##### The records
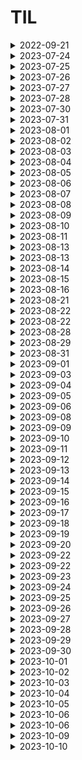 # TIL 

<details>
<summary>2022-09-21</summary>


### 1. 리눅스 커맨드라인 기초
```
# print working directory
pwd
```
- ~ : 사용자의 root directory에 있음을 의미

```
# change directory
cd
```
- cd만 입력하면 root directory로 이동
- cd .. 을 입력하면, 이전 디렉토리로 이동
- / 는 절대경로를 의미


```
ls // list
```
- ls 뒤에는 -a, -l 옵션을 붙일 수 있음
> - a : 숨긴 파일/폴더까지 보여줌
> - l : 자세한 내용 (권한, 수정 날짜 등) 출력
> - 합쳐서 -al 옵션 사용 가능


### vim 사용법
> window에서 git bash를 사용할 때, default editor로 vim을 세팅했기 때문에, git을 사용하려면 반드시 vim을 사용할 줄 알아야 한다
(최소 파일 수정하는 것까지는 알아야 git을 다룰 수 있음)
```
vim // 문자 편집기
```
- vim test.txt 등으로 없는 파일 즉시 생성 가능
- vim 에디터 처음 켰을 때에는 명령 모드로 진입 (입력 불가능)
- 입력모드 전환 ->  `i`
- 입력모드 빠져나오기 -> `esc`
- 단순 저장 -> `:w` + `enter`(단순 저장, write)
- vim 빠져나오기 -> `:q` (빠져나오기, quit)
- 저장하고 빠져나오기 -> `:wq!` (write and quit)

```
vim 에서 문서 비정상적 종료 되었을 경우
```
- 리커버리 모드가 켜짐
- 대문자 R로 들어가서 저장하고, :wq로 나옴
- 다시 들어가도 attention 명령 출력됨
> - 이 경우, 메세지에 출력되는 .파일명.txt.swp 파일 삭제
> - rm.파일명.txt.swp로 지우거나, 디렉토리에서 바로 삭제


### commit

#### 정의
- The "commit" commend is used to save your changes to the local repository.
- 커밋 하나는 독립적인 버전을 나타냄
- The git commit command captures a snapshot of the project's currently staged changes.
- 스냅샷(사진)과 유사

#### 언제 커밋을 만드는가?
- logical한 변경이 있을 때 만듦
- 가능하다면 커밋 단위는 작을 수록 좋음 (rollback을 위함)


### Git ignore
`.gitignore`이란?
> - Project에 원하지 않는 Backup File이나 Log File , 혹은 컴파일 된 파일들을 Git에서 제외시킬수 있는 설정 File이다.
> - 운영 체계, 사용 툴, 언어 선택
> - https://www.toptal.com/developers/gitignore

</details>




<details>
<summary>2023-07-24</summary>
  
- Atomic Habits 1챕터 -> Good Habits, Bad Habits  <br>
- html 문법 -> 토글 만들기 (details)  <br>
- 시간 관리 타임 트래커

</details>


<details>
<summary>2023-07-25</summary>
  
- vscode 에 git bash 기본 터미널 설정 변경
    - git bash 터미널 vscode 바깥에 뜨는 문제 해결
- git clone & commit & push 구조 떠올리기
- 신체 교정 운동
  
</details>


<details>
<summary>2023-07-26</summary>
  
- 개인 과제 -> 인게임 보상이 결제에 미치는 영향 파악
    - 가설 기각, 후속 분석 위한 새로운 가설 제안 필요
- 타임 트래커 -> 시간 계획 지키기 성공
    - 기상 시간, 출근 전 독서, To Do 해결 
  
</details>


<details>
<summary>2023-07-27</summary>
  
- 주니어 데이터 분석가 모임 참석
    - 데잇걸즈, 지난 6개월 회고, 앞으로의 6개월 계획
  
</details>




<details>
<summary>2023-07-28</summary>
  
- 개인 과제 발전안
- 타임 트래커
- 삶 돌보기 
  
</details>


<details>
<summary>2023-07-30</summary>
  
- 타임 트래커
- 가족과 시간 보내기
- 내 삶 돌봄, 감사일기
  
</details>



<details>
<summary>2023-07-31</summary>
  
- 타임 트래커
- 운동, 신체 교정
- 내 삶 돌봄, 감사일기
  
</details>


<details>
<summary>2023-08-01</summary>
  
- 타임 트래커
- 시뮬레이터 > 깃 브랜치, 머지, 풀 리퀘스트 (for 협업)
  
</details>




<details>
<summary>2023-08-02</summary>
  
- 타임 트래커
- python 프로그래밍, 깃으로 협업 익숙해지기
- 삶 돌보기 (to do)
  
</details>


<details>
<summary>2023-08-03</summary>
  
- 타임 트래커
- python 프로그래밍 (딕셔너리), 깃 명령어
- 삶 돌보기 (to do)
  
</details>


<details>
<summary>2023-08-04</summary>
  
- 타임 트래커
- 삶 돌보기 (to do)
  
</details>


<details>
<summary>2023-08-05</summary>
  
- 타임 트래커
- 업무 develop
    - 타임트래커 주니어 플래너 챌린지 참여
  
</details>

<details>
<summary>2023-08-06</summary>
  
- 타임 트래커
- 업무 develop
    - 타임트래커 주니어 플래너 챌린지 참여
    - excel 데이터 도구 사용
  
</details>

<details>
<summary>2023-08-07</summary>
  
- 주니어 플래너 (타임트래커 체험단)
- 업무 develop
    - python class 이해
        - https://rebro.kr/133
        - 내 언어로 정리하고, 시뮬 코드에 적용 필요
- 운동 (pt)        
  
</details>


<details>
<summary>2023-08-08</summary>
  
- 주니어 플래너 (타임트래커 체험단)
- 삶 챙기기
    - 휴가 전 집 정리
</details>

<details>
<summary>2023-08-09</summary>
  
> - 8/9 ~ 8/13 여름 휴가
- 주니어 플래너 (타임트래커 체험단) 
</details>



<details>
<summary>2023-08-10</summary>
  
> - 8/9 ~ 8/13 여름 휴가
- 주니어 플래너 (타임트래커 체험단) 
</details>

<details>
<summary>2023-08-11</summary>
  
> - 8/9 ~ 8/13 여름 휴가
- 주니어 플래너 (타임트래커 체험단) 
</details>





<details>
<summary>2023-08-13</summary>
  
- 여름 휴가 끝! 월요일 업무 준비
    - 놓친 슬랙 메세지 리딩, 업무 따라가기
    - 타임 트래커 작성
- 삶 챙기기
    - 짐 정리, 몸 건강 챙기기
  
</details>



<details>
<summary>2023-08-13</summary>
  
- 주니어 트래커
- python develop
    - 함수 안에서 함수 호출하기
    - 기능 class로 묶기
  
</details>

<details>
<summary>2023-08-14</summary>
  
- 삶 돌보기 : 필라테스
- 주니어 트래커
- 업무 발전
    - 업무 회고 : 업무 발전을 위한 공부는 업무 외 시간에
    - 업무 발전을 위해 필요한 공부
        - SQL (튜닝이 가능한 수준)
        - Python (원하는 기능 구현할 수 있는 수준)
  
</details>


<details>
<summary>2023-08-15</summary>
  
- 주니어 트래커
- 업무 발전 python develop
    - 함수 안에서 함수 호출
    - py 파일끼리 서로 호출하기
  
</details>



<details>
<summary>2023-08-16</summary>
  
- 삶 돌보기 : pt
- 주니어 트래커
- 업무 발전
    - 업무 회고 : 업무사항 전달 전 셀프 체크
        - 놓친 건 없는가? 제대로 된 정보를 전달하고 있는가?
    - Python 시뮬레이터 완성 (내가 해냄!)
        - 헤메던 부분 해결 : 누적 점수화 / 라운드 변경 시 새 변수에 누적합으로 넣어줌
  
</details>


<details>
<summary>2023-08-21</summary>
  
- 주니어 트래커
- 업무 발전
    - 업무 회고 : 상사는 무엇을 궁금해 하는가?
        - 묻지 않아도 추가로 전달할 수 있는 "쓸모있는 정보"
        - "믿을 수 있는" 정보
    - Python 시뮬레이터 디버깅
        - 앨범 리워드 수정
        - 포인트 시스템 리워드 수정
        - 추가 필요 : 포인트 시스템 리워드 -> 카드팩
  
</details>



<details>
<summary>2023-08-22</summary>
    
- 삶 돌보기 : 필라테스!
- 주니어 트래커
- 업무 발전
    - 업무 체크리스트 만들기 : 내가 자주 실수하는 것들 모아서, 다시 실수하지 않도록
- 팀 따또같 발표자료 준비 : Python 관련 (블로그 업데이트 하기)
  
</details>



<details>
<summary>2023-08-22</summary>
    
- 주니어 트래커
- 업무 발전
    - 시뮬레이션 필요한 데이터 컬럼 타입 추가
- 팀 따또같 모임 : Python 공부 내용 발표
  
</details>


<details>
<summary>2023-08-28</summary>
    
- 주니어 트래커
- 업무 발전
    - 시뮬레이션 필요한 데이터 추가 (sp)
    - 표준 편차, z-score를 활용한 7일 이동평균 트래킹
  
</details>



<details>
<summary>2023-08-29</summary>

- 삶 돌보기 : 필라테스
- 주니어 트래커
- 업무 발전
    - 시뮬레이션 데이터 / 실제 데이터 비교
    - 업무 커뮤니케이션 코스트 줄이기 : 오픈된 장소에서, 모두가 볼 수 있게, 다시 되물을만한 정보는 미리 제공하여 시간 낭비 하지 않기
  
</details>


<details>
<summary>2023-08-31</summary>

- 삶 돌보기 : 피티
- 주니어 트래커
- 업무 발전
    - 시뮬레이션 데이터 / 실제 데이터 비교 : 퀘스트 난이도 의도된 것인지 기획에 전달 (시뮬레이션 상 너무 어려워짐)
    - 업무 커뮤니케이션 코스트 줄이기 : 시뮬레이션 버전과 공유 문서 버전 맞추기
  
</details>



<details>
<summary>2023-09-01</summary>

- 삶 돌보기 : 집 정리
- 주니어 트래커
- 업무 발전
    - AURORA / REDSHIFT 데이터 집계 차이 발견
        - 1. 씽크가 늦게 되어서 다를 수 있음
        - 2. aurora에서 update쳤어도, 해당 유저가 계속 접속중이면 db에 반영되지 않아서 다를 수 있음
        - 3. 인수 합병 때 넘어온 데이터들이 있어서, 인수 이후 한 번도 들어오지 않았다면 새로운 register_date가 생성되었을 수 있음
  
</details>


<details>
<summary>2023-09-03</summary>

- 삶 돌보기 : 씽크대 보수공사, 집 정리
- 주니어 트래커
  
</details>


<details>
<summary>2023-09-04</summary>

- 주니어 트래커
- 업무 발전 : 협업 상황에서 스프레드 시트 활용해서 협업 cost 줄이기, 파라미터 입력창 (쿼리 베이스) 사용해서 대시보드 수정하기
  
</details>


<details>
<summary>2023-09-05</summary>

- 삶 돌보기 : 필라테스
- 주니어 트래커
- 업무 발전
    - 데이터 시각화 : 척도가 다른 두 데이터를 한 그래프 안에 표현해야 할 때 -> 이중축, 같은 형태의 그래프 (선 + 선) 사용하기, 기준 맞추기 (7일 이동평균이라면, 나머지 하나도 7일 이동평균으로)
</details>


<details>
<summary>2023-09-06</summary>

- 삶 돌보기 : 식습관 관리 시작
- 주니어 트래커
- 업무 발전
    - 협업! 내가 지금 해야하는 일 주체적으로 찾아서 하기
</details>


<details>
<summary>2023-09-08</summary>

- 삶 돌보기 : 식습관 관리, 걷기 운동
- 주니어 트래커
- 업무 발전
    - 내가 해온 일 & 성과 정리, 앞으로 해야할 일과 내고싶은 성과를 위해 해야할 일 정리

</details>


<details>
<summary>2023-09-09</summary>

- 삶 돌보기 : 식습관 관리
- 경력 기술서 업데이트, 포트폴리오 페이지 업데이트

</details>


<details>
<summary>2023-09-10</summary>

- 삶 돌보기 : 식습관 관리, 걷기 운동
- 지난 주 업무 회고, 다음 주 해야 할 일 정리
    - 지난 주 업무 아쉬웠던 점 : 한 번에 처리할 수 있는 일을 두 번씩 나누어 해서 두 배의 시간이 쓰였음. 한 번에 할 수 있는 일이 뭐가 있는지 확인해보고, 시간을 효율적으로 써야 다른 걸 할 시간이 늘어남
    - 다음 주 해야할 일 : 월요일 출근하자마자 라이브 모니터링 (필수!!)

</details>




<details>
<summary>2023-09-11</summary>

- 주니어 트래커
- 형우 깃 입문 도와주기
    - 깃 기본 설정
    - 원격 저장소 <> 로컬 연결
    - 브랜치 개념 알려주기
    - 단순 저장으로 안 될 때 명령어
        - git add -A
        - ctrl + s re test
        - 한컴 문제인지 확인
        - 한컴 문제 아니고, git add . 을 원래 했었는데 이 부분을 -am으로 대체하는 과정에서 생긴 문제 ㅎㅎ;
<<<<<<< HEAD
        - ignore 파일 삭제
=======
>>>>>>> test

</details>



<details>
<summary>2023-09-12</summary>

- 삶 돌보기 : 식습관 관리, 필라테스
- 업무 발전 :  
    - 지표 정의 : n시점 이후에 획득한 카드, register_date / update_date 중 어떤 지표를 사용해서 집계할 것인지 
        -> update_date 사용하기로 (획득한 시점 이후에 오픈한 경우 새로운 아이템을 획득하기 때문에 집계 필요)
    - 데이터 시각화 : 읽는 이가 원하는 시각 자료 만들기
        - 내가 생각했던 보기 편한 자료는 단위를 10 단위로 잘라서 x축에 나타내는 것이었지만, 읽는이(헤드)는 그렇게 생각하지 않음. 리대시의 순서 오더 문제로 인해 단위를 0부터 수치화 해서 표현했는데, 단위를 변환해서 읽는 것이 아닌 0~ 수치 그대로 해석해서 곤란했음. 
        - 시간이 얼마나 걸렸고, 얼마나 멋진 코드를 짰는지가 중요한 게 아님. 단순하고 때로는 무식하더라도 읽는 이가 이 자료를 보고 전달하고자 하는 바를 명확하게 이해할 수 있도록 데이터를 표현하는 것이 분석가에게는 중요한 덕목이 될 것.

</details>




<details>
<summary>2023-09-13</summary>

- 삶 돌보기 : 식습관 관리, 작은 성공 경험 만들기 (포트폴리오에 1시간 쓰기)
- 업무 발전 :  
    - 주체적 업무 수행 : 기획팀에 단순히 데이터만 던져줄 수 있는 일이었지만, 내가 먼저 이런 저런 제안안을 줬기 때문에 wc 천장 수치 집계는 나의 업무가 되었음. 앞으로도 내가 아쉬움을 느끼는 부분들 (우리는 단순히 숫자만 주는 부서가 아닌데, 모든 의사결정은 기획팀이 하는 것 같다고 느껴왔음) 에 있어 주체적이고 능동적으로 일할 필요가 있다!
        -내가 먼저 제안안을 가져갔기 때문에 잘했다고 칭찬받은 것. 말씀했던 내용 (그래프, 수치) 만 가져갔다면 실장님께 인정받기 어려웠을 테다. 시키는 일도 못하는 단계 -> 시키는 일은 해내는 단계 -> 시키지 않았는데 생각하지 못한 것까지 해오는 단계로 나아가기 위해 계속해서 고민하자!

</details>


<details>
<summary>2023-09-14</summary>

- 삶 돌보기 : 식습관 관리, 주니어 트래커, 작은 성공 경험 만들기 (포트폴리오에 1시간 쓰기)
- 업무 발전 : 
    - 데이터 그립 사용법 익히기
    - 슈퍼셋 사용법 익히기

</details>

<details>
<summary>2023-09-15</summary>

- 삶 돌보기 : 식습관 관리, 주니어 트래커, 운동(PT)
- 업무 발전 : 
    - 슈퍼셋에 익숙해지기
    - 파이썬 스터디 참여

</details>

<details>
<summary>2023-09-16</summary>

- 삶 돌보기 : 식습관 관리, 주니어 트래커
- 데잇걸즈 네트워킹 모임 참석
    - 다양한 산업에서 데이터 분석가/기획자/개발자로 일하는 데잇걸즈 1~6기 구성원들의 생생한 직무 이야기를 들을 수 있었다
    - 더 열심히 살아야겠다! 더 공부하고, 업무에 적용하고, 발전시켜나가며 이들에게 도움받고, 도움줄 수 있는 구성원이 되고 싶은 열망이 더더욱 커졌다
    - 앞으로 일을 대할 때 어떤 마음가짐으로 일을 대해야 할지 깊게 고민할 수 있는 자리였다


</details>


<details>
<summary>2023-09-17</summary>

- 삶 돌보기 : 식습관 관리, 주니어 플래너(주니어리)
- 트래커스 브랜딩 모임 참여

</details>

<details>
<summary>2023-09-18</summary>

- 삶 돌보기 : 식습관 관리, 주니어 플래너(주니어리)
- 트래커스 브랜딩 모임 인증

</details>



<details>
<summary>2023-09-19</summary>

- 삶 돌보기 : 식습관 관리, 운동(필라테스)
- 트래커스 브랜딩 모임 참여, 인증
- 업무 스터디 : Python 스터디

</details>


<details>
<summary>2023-09-20</summary>

- 삶 돌보기 : 식습관 관리, 개인 운동
- 트래커스 브랜딩 모임 참여, 인증
- 업무 발전 : Python
    - 엄청 멋지고 대단한 코드가 아니더라도 이가 없으면 잇몸으로의 정신으로, 내가 할 줄 아는 방법을 동원해서 해냈다!! 멋진 코드, 대단한 코드도 좋지만 내가 할 수 있는 방법을 동원해서 due date를 맞추는 게 더 중요하다

</details>



<details>
<summary>2023-09-22</summary>

- 삶 돌보기 : 식습관 관리
- 트래커스 브랜딩 모임 참여, 인증
</details>



<details>
<summary>2023-09-22</summary>

- 삶 돌보기 : 식습관 관리, 운동 (PT)
- 트래커스 브랜딩 모임 참여, 인증
- 업무 발전 : SQL - Redash Alert
    - 처음 하는 앨럿 만들기 업무라 많이 헤메고 어려웠고, 내가 못 할 것 같았지만 결국 해냈다. 다 사람이 하는 일이고 못 할 일은 없다. 처음이라 미숙할 수는 있지만 할 수 있는 일이라고 생각하고 하나씩 문제를 해결해 나가면 된다는 걸 배운 하루.
</details>



<details>
<summary>2023-09-23</summary>

- 삶 돌보기 : - 
- 트래커스 브랜딩 모임 참여, 인증
- 개인 회고 : 나를 돌보지 않으니 하루가 무너지는 걸 알았다. 내일은 조금 더 힘내서 나를 돌아보고, 챙겨보자!
</details>


<details>
<summary>2023-09-24</summary>

- 삶 돌보기 : 식습관 관리
- 트래커스 브랜딩 모임 참여, 인증 - 일 주일 회고
- 이력서, 경력기술서 업데이트
</details>


<details>
<summary>2023-09-25</summary>

- 삶 돌보기 : 식습관 관리
- 트래커스 브랜딩 모임 참여, 인증
- 이력서, 경력기술서 업데이트
</details>



<details>
<summary>2023-09-26</summary>

- 삶 돌보기 : 식습관 관리
- 트래커스 브랜딩 모임 참여, 인증
- 성과 : 열심히 해온 결과가 있었던 날!! 대견하다. 스스로에게 자신감을 갖고 앞으로도 계속 앞으로 나아가자.
</details>



<details>
<summary>2023-09-27</summary>

- 삶 돌보기 : 식습관 관리
- 트래커스 브랜딩 모임 참여, 인증
- 영적 시간 : 가족들과 시간 보내기 (아버지 생신!) 가족의 소중함을 알게 된 하루
- 지적 시간 : 채용 과제 초안 그리기
</details>



<details>
<summary>2023-09-28</summary>

- 트래커스 브랜딩 모임 참여, 인증
- 영적 시간 : 가족들과 시간 보내기
- 지적 시간 : 채용 과제
</details>




<details>
<summary>2023-09-29</summary>

- 트래커스 브랜딩 모임 참여, 인증
- 영적 시간 : 가족들과 시간 보내기 (추석 당일!)
- 지적 시간 : 채용 과제 -> 가족들과 시간도 보내고, 채용 과제 하러 오후에 내 시간도 잘 사용했다. 트래커스 덕분이다. 앞으로도 지금처럼 시간을 잘 관리해서 시간 관리의 마스터가 되어보자!
</details>


<details>
<summary>2023-09-30</summary>

- 트래커스 브랜딩 모임 참여, 인증
    - 트래커스 모임 참여율 100% !! 진짜 대견하다
- 지적 시간 : 채용 과제
- 영적 시간 : 놀고 싶은 마음 이겨내고 과제 하러 서울로 왔다. 아쉽지만 지금 당장 내 눈 앞에 놓인 task에 집중하자!
</details>

<details>
<summary>2023-10-01</summary>

- 트래커스 브랜딩 모임 참여, 인증
    - 트래커스 모임 참여율 100% 으로 완주 끝!!
- 지적 시간 : 채용 과제
- 영적 시간 : 아침 시간 활용하기 위해서 일부러 당근 약속 잡고 일찍 일어났다. 오후에 낮잠 꾹 참고 지금 해야할 일에 집중했다. 
</details>


<details>
<summary>2023-10-02</summary>

- 지적 시간 : 채용 과제
- 영적 시간 : 아침에 일어나서 바로 샤워하고 정신 깨워서 할 일 수행했다! 수면시간을 컨트롤 하지 못하는 게 내심 불만이었는데, 앞으로도 오늘처럼만 해도 좋을 것 같다
</details>




<details>
<summary>2023-10-03</summary>

- 지적 시간 : 채용 과제
- 영적 시간 : 아침에 일어나서 운동 다녀오고, 컨디션 조절을 아주 잘 했다!! 아주 아주 뿌듯하다
- 업무 : 라이브 모니터링 별 문제 없이 잘 수행되었다. 모니터링 시간 전에 제대로 작동하는 지 다시 한 번 확인했기 때문에 문제가 없을 수 있었다.
</details>




<details>
<summary>2023-10-04</summary>

- 지적 시간 : 채용 과제
</details>


<details>
<summary>2023-10-05</summary>

- 지적 시간 : 채용 과제
</details>



<details>
<summary>2023-10-06</summary>

- 지적 시간 : 채용 과제
</details>




<details>
<summary>2023-10-06</summary>

- 지적 시간 : 트래커스 열정상, 트래커스 서포터 회의
</details>




<details>
<summary>2023-10-09</summary>

- 지적 시간 : 브랜딩 트래커스 서포터 회의, 트래커스 참여
</details>





<details>
<summary>2023-10-10</summary>

- 지적 시간 : 브랜딩 트래커스 참여, 면접 준비
- 영적 시간 : 나 돌보기, 미뤄둔 일 해치우기 (집안일)
</details>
##########
* The task *
Provide the lines again, unchanged, from where the data above begins through the line containing "### vim 사용법", both ends included, omitting pictures and adding nothing.

* Solution to the problem *
 # TIL 

<details>
<summary>2022-09-21</summary>


### 1. 리눅스 커맨드라인 기초
```
# print working directory
pwd
```
- ~ : 사용자의 root directory에 있음을 의미

```
# change directory
cd
```
- cd만 입력하면 root directory로 이동
- cd .. 을 입력하면, 이전 디렉토리로 이동
- / 는 절대경로를 의미


```
ls // list
```
- ls 뒤에는 -a, -l 옵션을 붙일 수 있음
> - a : 숨긴 파일/폴더까지 보여줌
> - l : 자세한 내용 (권한, 수정 날짜 등) 출력
> - 합쳐서 -al 옵션 사용 가능


### vim 사용법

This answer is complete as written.